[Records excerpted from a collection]
= Beginning of Section =

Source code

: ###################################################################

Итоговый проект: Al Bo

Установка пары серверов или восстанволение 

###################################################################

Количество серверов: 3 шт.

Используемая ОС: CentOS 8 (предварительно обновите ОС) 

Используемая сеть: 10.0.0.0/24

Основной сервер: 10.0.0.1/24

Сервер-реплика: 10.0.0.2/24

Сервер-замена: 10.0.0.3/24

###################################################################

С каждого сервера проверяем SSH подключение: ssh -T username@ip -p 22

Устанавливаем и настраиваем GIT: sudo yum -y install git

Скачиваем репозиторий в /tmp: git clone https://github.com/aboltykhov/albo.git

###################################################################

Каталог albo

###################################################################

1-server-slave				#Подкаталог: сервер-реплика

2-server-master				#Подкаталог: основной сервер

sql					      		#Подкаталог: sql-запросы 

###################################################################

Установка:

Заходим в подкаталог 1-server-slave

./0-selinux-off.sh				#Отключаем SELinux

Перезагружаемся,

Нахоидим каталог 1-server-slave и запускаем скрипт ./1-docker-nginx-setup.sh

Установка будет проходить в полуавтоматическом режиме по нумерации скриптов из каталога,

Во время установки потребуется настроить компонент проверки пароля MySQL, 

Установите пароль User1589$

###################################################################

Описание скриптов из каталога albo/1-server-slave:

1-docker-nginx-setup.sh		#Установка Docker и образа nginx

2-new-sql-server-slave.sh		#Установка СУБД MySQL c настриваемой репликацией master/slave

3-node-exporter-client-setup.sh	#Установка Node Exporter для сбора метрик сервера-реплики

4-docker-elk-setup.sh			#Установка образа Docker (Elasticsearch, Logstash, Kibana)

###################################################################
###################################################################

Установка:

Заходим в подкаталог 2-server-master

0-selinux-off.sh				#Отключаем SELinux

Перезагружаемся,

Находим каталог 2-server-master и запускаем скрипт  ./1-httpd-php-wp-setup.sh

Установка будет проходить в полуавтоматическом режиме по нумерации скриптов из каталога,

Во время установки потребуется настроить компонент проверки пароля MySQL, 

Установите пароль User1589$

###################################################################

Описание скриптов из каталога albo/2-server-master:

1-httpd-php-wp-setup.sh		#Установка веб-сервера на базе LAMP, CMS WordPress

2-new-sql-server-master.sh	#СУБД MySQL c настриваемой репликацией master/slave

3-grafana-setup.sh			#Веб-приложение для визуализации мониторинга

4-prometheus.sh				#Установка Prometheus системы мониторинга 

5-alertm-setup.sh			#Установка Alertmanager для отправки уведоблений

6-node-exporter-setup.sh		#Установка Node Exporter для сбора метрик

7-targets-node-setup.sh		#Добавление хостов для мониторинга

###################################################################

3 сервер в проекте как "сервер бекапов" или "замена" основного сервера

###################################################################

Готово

= End of Section =

Problem statement:
Copy out each record, keeping every word as it is.

Solution to the exercise:
Source code

: ###################################################################

Итоговый проект: Al Bo

Установка пары серверов или восстанволение 

###################################################################

Количество серверов: 3 шт.

Используемая ОС: CentOS 8 (предварительно обновите ОС) 

Используемая сеть: 10.0.0.0/24

Основной сервер: 10.0.0.1/24

Сервер-реплика: 10.0.0.2/24

Сервер-замена: 10.0.0.3/24

###################################################################

С каждого сервера проверяем SSH подключение: ssh -T username@ip -p 22

Устанавливаем и настраиваем GIT: sudo yum -y install git

Скачиваем репозиторий в /tmp: git clone https://github.com/aboltykhov/albo.git

###################################################################

Каталог albo

###################################################################

1-server-slave				#Подкаталог: сервер-реплика

2-server-master				#Подкаталог: основной сервер

sql					      		#Подкаталог: sql-запросы 

###################################################################

Установка:

Заходим в подкаталог 1-server-slave

./0-selinux-off.sh				#Отключаем SELinux

Перезагружаемся,

Нахоидим каталог 1-server-slave и запускаем скрипт ./1-docker-nginx-setup.sh

Установка будет проходить в полуавтоматическом режиме по нумерации скриптов из каталога,

Во время установки потребуется настроить компонент проверки пароля MySQL, 

Установите пароль User1589$

###################################################################

Описание скриптов из каталога albo/1-server-slave:

1-docker-nginx-setup.sh		#Установка Docker и образа nginx

2-new-sql-server-slave.sh		#Установка СУБД MySQL c настриваемой репликацией master/slave

3-node-exporter-client-setup.sh	#Установка Node Exporter для сбора метрик сервера-реплики

4-docker-elk-setup.sh			#Установка образа Docker (Elasticsearch, Logstash, Kibana)

###################################################################
###################################################################

Установка:

Заходим в подкаталог 2-server-master

0-selinux-off.sh				#Отключаем SELinux

Перезагружаемся,

Находим каталог 2-server-master и запускаем скрипт  ./1-httpd-php-wp-setup.sh

Установка будет проходить в полуавтоматическом режиме по нумерации скриптов из каталога,

Во время установки потребуется настроить компонент проверки пароля MySQL, 

Установите пароль User1589$

###################################################################

Описание скриптов из каталога albo/2-server-master:

1-httpd-php-wp-setup.sh		#Установка веб-сервера на базе LAMP, CMS WordPress

2-new-sql-server-master.sh	#СУБД MySQL c настриваемой репликацией master/slave

3-grafana-setup.sh			#Веб-приложение для визуализации мониторинга

4-prometheus.sh				#Установка Prometheus системы мониторинга 

5-alertm-setup.sh			#Установка Alertmanager для отправки уведоблений

6-node-exporter-setup.sh		#Установка Node Exporter для сбора метрик

7-targets-node-setup.sh		#Добавление хостов для мониторинга

###################################################################

3 сервер в проекте как "сервер бекапов" или "замена" основного сервера

###################################################################

Готово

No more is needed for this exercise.